机にあったものはすでに地に落ち、ほんの数分前まで座っていたはずの椅子すら蹴り倒して傍にはない。
「触って欲しないんやったら退けたらええよ」
決して物に八つ当たりがしたいわけじゃないのに、抗えば抗うほどに物に当たっていく。
目の前に居るものはそれを平然と笑いながら眺めながら舌を這わせて…その度に俺は悲痛な叫びだけをぶつけていた。
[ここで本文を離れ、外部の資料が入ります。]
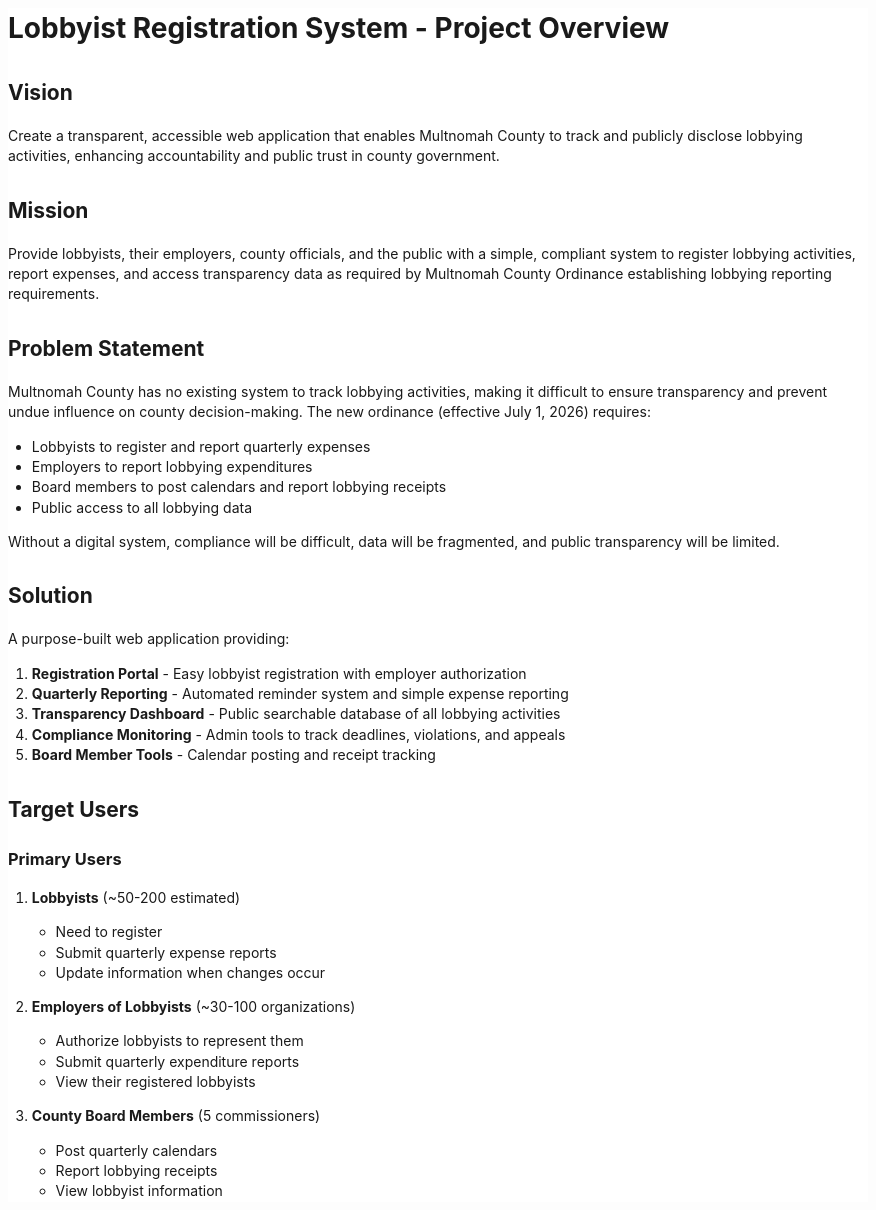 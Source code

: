 # Lobbyist Registration System - Project Overview

## Vision
Create a transparent, accessible web application that enables Multnomah County to track and publicly disclose lobbying activities, enhancing accountability and public trust in county government.

## Mission
Provide lobbyists, their employers, county officials, and the public with a simple, compliant system to register lobbying activities, report expenses, and access transparency data as required by Multnomah County Ordinance establishing lobbying reporting requirements.

## Problem Statement
Multnomah County has no existing system to track lobbying activities, making it difficult to ensure transparency and prevent undue influence on county decision-making. The new ordinance (effective July 1, 2026) requires:

- Lobbyists to register and report quarterly expenses
- Employers to report lobbying expenditures
- Board members to post calendars and report lobbying receipts
- Public access to all lobbying data

Without a digital system, compliance will be difficult, data will be fragmented, and public transparency will be limited.

## Solution
A purpose-built web application providing:

1. **Registration Portal** - Easy lobbyist registration with employer authorization
2. **Quarterly Reporting** - Automated reminder system and simple expense reporting
3. **Transparency Dashboard** - Public searchable database of all lobbying activities
4. **Compliance Monitoring** - Admin tools to track deadlines, violations, and appeals
5. **Board Member Tools** - Calendar posting and receipt tracking

## Target Users

### Primary Users
1. **Lobbyists** (~50-200 estimated)
   - Need to register
   - Submit quarterly expense reports
   - Update information when changes occur

2. **Employers of Lobbyists** (~30-100 organizations)
   - Authorize lobbyists to represent them
   - Submit quarterly expenditure reports
   - View their registered lobbyists

3. **County Board Members** (5 commissioners)
   - Post quarterly calendars
   - Report lobbying receipts
   - View lobbyist information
何度「触るな」と言ったか分からない。何度「やめろ」と言ったか分からない。何度叫んだか、分からない。
「とは言うてもアレや。退けれるもんなら、やけど」
「ふ、ざけるなっ」
「何遍言うても分からん子やね。ふざけとらんよ」
抗う手は休むことなくヤツを捕えているはずなのに、ヤツはびくともしないまま…
これが年齢の差による力の差だというのならば今すぐにでも大人になりたいなどと思うほどに俺は困惑していた。
肌蹴た制服、素肌に触れるヤツの手が気持ち悪いほどに這い、舌先が首筋を這う度に吐き気がする。
「ほんと、に、やめ、っ」
「その声も好きやなあ。ほんまにソソるわ」
くすくすと笑う声、相手がどれほど楽しんでいるかが窺えて逆に俺の気持ち悪さが増す。
全身に悪寒が走ってることに気付いていながら、ヤツは特に気にした様子もなく俺を撫で回している。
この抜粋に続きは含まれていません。